Men’s relationship with food is analogous to their relationship with language according to anthropologist Claude Lévi-Strauss. Both relationships occur naturally and culturally at the same time. “Each ethnic group defines its identity in relation to the foods that make up its primary food base (in Mediterranean cultures, for example, wheat products), but also in relation to special foods that celebrate social relationships in ritual mode or are part of religious precepts. In Mediterranean history, oil and lard consumption was a result of the interaction between production specialization and religion as a prescriber of food habits” (Turmo, 2012).

According to previous it is understandable that demand for ethnic ingredients and food is increasing in Europe. For example, in previous three years constant growth rate of about 5% year to year is recorded for the spice and herbs market, and this is for EU imports from developing countries. Still, there are differences in the food market due to different ethnic communities.

In Western Europe this is presented in next Ibis world and Nielsen mass market data: “United Kingdom (Indians, Pakistani and Bengali communities / 87% supplied by the Mass Market Retail); The Netherlands (Indonesian, Turkish and Moroccan communities / 53% supplied by MMR); Germany (Turkish community / 47% supplied by MMR); France (Moroccan, Algerian, other North African communities, and French-speaking countries of West Africa / 69% supplied from MMR)”.

“Ethnic food tastes vary from region, country and even buyer. Indian food in the UK tastes different from that in Germany and uses different ingredients and mixtures. For immigrants, finding ingredients to prepare traditional dishes is still the biggest obstacle to overcome. The progressive global urbanization and the consequent large-scale distribution of large-scale circuits have lowered the cost of ethnic products, facilitating the task of millions of migrants” (BCFN, 2017).

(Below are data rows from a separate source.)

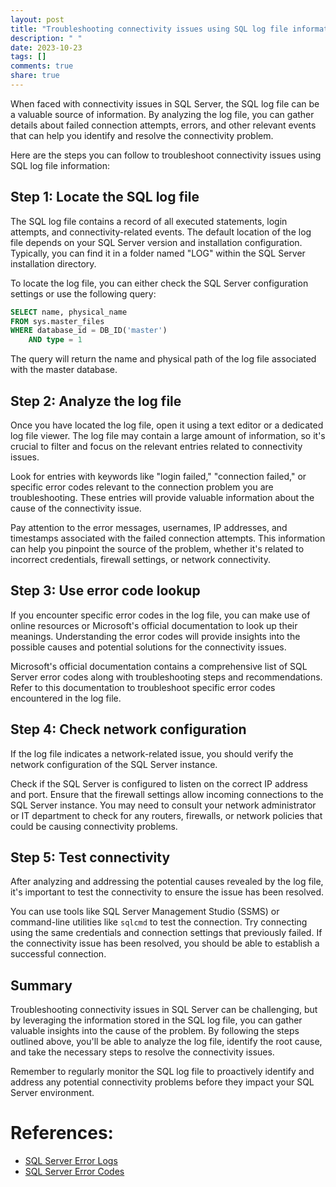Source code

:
 ```yaml
---
layout: post
title: "Troubleshooting connectivity issues using SQL log file information"
description: " "
date: 2023-10-23
tags: []
comments: true
share: true
---
```


When faced with connectivity issues in SQL Server, the SQL log file can be a valuable source of information. By analyzing the log file, you can gather details about failed connection attempts, errors, and other relevant events that can help you identify and resolve the connectivity problem.

Here are the steps you can follow to troubleshoot connectivity issues using SQL log file information:

## Step 1: Locate the SQL log file

The SQL log file contains a record of all executed statements, login attempts, and connectivity-related events. The default location of the log file depends on your SQL Server version and installation configuration. Typically, you can find it in a folder named "LOG" within the SQL Server installation directory.

To locate the log file, you can either check the SQL Server configuration settings or use the following query:

```sql
SELECT name, physical_name
FROM sys.master_files
WHERE database_id = DB_ID('master') 
    AND type = 1
```

The query will return the name and physical path of the log file associated with the master database.

## Step 2: Analyze the log file

Once you have located the log file, open it using a text editor or a dedicated log file viewer. The log file may contain a large amount of information, so it's crucial to filter and focus on the relevant entries related to connectivity issues.

Look for entries with keywords like "login failed," "connection failed," or specific error codes relevant to the connection problem you are troubleshooting. These entries will provide valuable information about the cause of the connectivity issue.

Pay attention to the error messages, usernames, IP addresses, and timestamps associated with the failed connection attempts. This information can help you pinpoint the source of the problem, whether it's related to incorrect credentials, firewall settings, or network connectivity.

## Step 3: Use error code lookup

If you encounter specific error codes in the log file, you can make use of online resources or Microsoft's official documentation to look up their meanings. Understanding the error codes will provide insights into the possible causes and potential solutions for the connectivity issues.

Microsoft's official documentation contains a comprehensive list of SQL Server error codes along with troubleshooting steps and recommendations. Refer to this documentation to troubleshoot specific error codes encountered in the log file.

## Step 4: Check network configuration

If the log file indicates a network-related issue, you should verify the network configuration of the SQL Server instance.

Check if the SQL Server is configured to listen on the correct IP address and port. Ensure that the firewall settings allow incoming connections to the SQL Server instance. You may need to consult your network administrator or IT department to check for any routers, firewalls, or network policies that could be causing connectivity problems.

## Step 5: Test connectivity

After analyzing and addressing the potential causes revealed by the log file, it's important to test the connectivity to ensure the issue has been resolved.

You can use tools like SQL Server Management Studio (SSMS) or command-line utilities like `sqlcmd` to test the connection. Try connecting using the same credentials and connection settings that previously failed. If the connectivity issue has been resolved, you should be able to establish a successful connection.

## Summary

Troubleshooting connectivity issues in SQL Server can be challenging, but by leveraging the information stored in the SQL log file, you can gather valuable insights into the cause of the problem. By following the steps outlined above, you'll be able to analyze the log file, identify the root cause, and take the necessary steps to resolve the connectivity issues.

Remember to regularly monitor the SQL log file to proactively identify and address any potential connectivity problems before they impact your SQL Server environment.

# References:

- [SQL Server Error Logs](https://docs.microsoft.com/sql/relational-databases/errors-events/sql-server-error-log?view=sql-server-ver15)
- [SQL Server Error Codes](https://docs.microsoft.com/sql/relational-databases/errors-events/database-engine-events-and-errors?view=sql-server-ver15)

“Food, therefore, is a powerful cultural signifier. Through it, we can manifest inclusiveness, belonging, attachment, in short being a symbolic expression of social bond. On the contrary, it can represent exclusivity, generate stereotypes and feelings of disgust that demarcate boundaries” (BCFN, 2017). One cannot ignore the difficulties of food integration, because among European populations the differences between nutrition cultures can be exploited by those rejecting every possibility of co-existing with those coming from countries that are perceived as socio-culturally “distant”, with little regard to the geographic meaning of the word.

MIGRATION AND FOOD DISCRIMINATION, HALAL PRODUCTS EXAMPLE

Increasing ethnic and racial diversity of societies is the inevitable consequence of migration. Increasing migration means that a growing number of States have become or are becoming more multi-ethnic and are confronted with the challenge of accommodating peoples of different cultures, races, religions, and language. Addressing the reality of increased diversity means finding political, legal, social, and economic mechanisms to ensure mutual respect and to mediate relations across differences. But xenophobia and racism have become manifest in some societies which have received substantial numbers of immigrants, as workers or as asylum-seekers. In those countries the migrants have become the targets in internal disputes about national identity. In the last decade, the emergence of new nation states has often been accompanied by ethnic exclusion (ILO and IOM, 2001).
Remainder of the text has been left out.